If you'd like to be on this middle east/political ping list, please FR mail me.

..........................................

01 July 2005
Letter to the Free People of the World

Today is the 19th day I'm on hunger strike. I was on hunger strike for 11 days in late May. The second phase of my hunger strike started on June 11, 2005. In total, my body weight has reduced from 77kg to 58kg in 30 days of hunger strike; that is, 19kg loss in one month.

I have been put in solitary confinement in section 240 [of the Evin prison] and subject to extra punishments such as being denied telephone communications, having visitors, newspapers and taking a walk in the open air.

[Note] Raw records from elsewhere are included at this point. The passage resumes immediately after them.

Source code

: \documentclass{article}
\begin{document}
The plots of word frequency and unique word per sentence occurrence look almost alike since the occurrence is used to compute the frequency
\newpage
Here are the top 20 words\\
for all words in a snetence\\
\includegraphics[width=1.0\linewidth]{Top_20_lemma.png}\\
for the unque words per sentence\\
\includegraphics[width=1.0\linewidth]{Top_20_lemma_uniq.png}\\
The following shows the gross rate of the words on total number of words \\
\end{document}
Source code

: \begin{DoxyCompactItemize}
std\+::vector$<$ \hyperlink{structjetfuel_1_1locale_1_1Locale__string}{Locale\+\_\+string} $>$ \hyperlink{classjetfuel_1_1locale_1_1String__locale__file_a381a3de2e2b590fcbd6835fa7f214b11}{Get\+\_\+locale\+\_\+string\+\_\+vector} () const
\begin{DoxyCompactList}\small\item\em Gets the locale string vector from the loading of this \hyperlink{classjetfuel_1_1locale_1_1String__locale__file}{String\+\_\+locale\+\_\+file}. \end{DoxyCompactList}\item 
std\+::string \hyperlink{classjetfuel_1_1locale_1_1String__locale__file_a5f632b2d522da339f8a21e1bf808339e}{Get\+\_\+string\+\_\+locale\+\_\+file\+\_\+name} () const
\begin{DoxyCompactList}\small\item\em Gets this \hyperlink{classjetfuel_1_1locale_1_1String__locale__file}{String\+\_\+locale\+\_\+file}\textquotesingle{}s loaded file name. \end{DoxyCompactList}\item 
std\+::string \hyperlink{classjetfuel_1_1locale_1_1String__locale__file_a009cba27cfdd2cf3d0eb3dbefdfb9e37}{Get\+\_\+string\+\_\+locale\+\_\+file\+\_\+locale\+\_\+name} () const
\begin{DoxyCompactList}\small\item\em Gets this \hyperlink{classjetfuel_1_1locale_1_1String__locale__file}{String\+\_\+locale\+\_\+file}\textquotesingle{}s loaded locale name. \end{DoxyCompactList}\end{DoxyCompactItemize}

In authoritarian systems, lying turns from a vice to a virtue. Liars claim: we don't have any political prisoners, any solitary cells, there is no hunger strike in Iran's prisons, prisons are like hotels. They solve their problems by changing the names. They call solitary cells suites and falsely suppose the problem is solved. Would an ass transubstantiate into a parrot, if we called it so? Prison means deprivation of freedom. Does prison change in essence into a hotel by calling it so? (I am using essentialist terminology since Islamic philosophers are essentialist and consider transubstantiation an impossibility.) A political prisoner is one who is imprisoned because of his opinions and the expression of his dissenting views. All global human rights organizations have confirmed that during recent years hundreds of people have been sent to jail in Iran for being dissidents.

Tehran's lie-making prosecutor [Saeed Mortazavi] claims one day that Ganji is sent to a solitary cell for his hunger strike. Another day he says Ganji is taken to solitary confinement so he learns a lesson and he will stay there until he learns it. Yet in his last statement he says: "Since Ganji has respiratory problems, doctors have recommended that he stay in a quiet environment away from disturbance." Liars forget their previous lies, and make new ones. They have forgotten that the head of Tehran's Justice Department (Alizadeh) claimed a month ago that Ganji was not sick. Now they say that doctors have diagnosed him with respiratory problems (read asthma). Have doctors recommended that Ganji stay in solitary confinement, be denied telephone communication, visitors, reading newspapers, fresh air and sun? Did they order to forcefully put a drug dealer, sentenced to 15 years in jail, in Ganji's cell at 12:20am on June 17 to finish him off? (They took that drug dealer on Thursday June 16 to Tehran's prosecutor and Saeed Mortazavi had briefed him well on what he had to do that night. The person who had accompanied him from Mortazavi's office to my cell on 8:12pm was telling the wardens that if it had been up to him, he would have tossed Ganji's dead body on the floor himself. Of course I refused and did not let him in my cell and left the cell myself. I have explained that night's complete story in a separate letter.)

Let it be known that if learning my lesson is to denounce my previous opinions, Ganji will never learn his lesson; that all my writings, especially the first and the second book of the Republican Manifesto are the result of deliberation and knowledge. The relentless critique of my writings is the job of others. Let it be known that Ganji will not cease his indefinite hunger strike until he achieves his goal. Forcing repentance letters on prisoners is the method of Stalin's interrogators inherited by Iranian Stalinists.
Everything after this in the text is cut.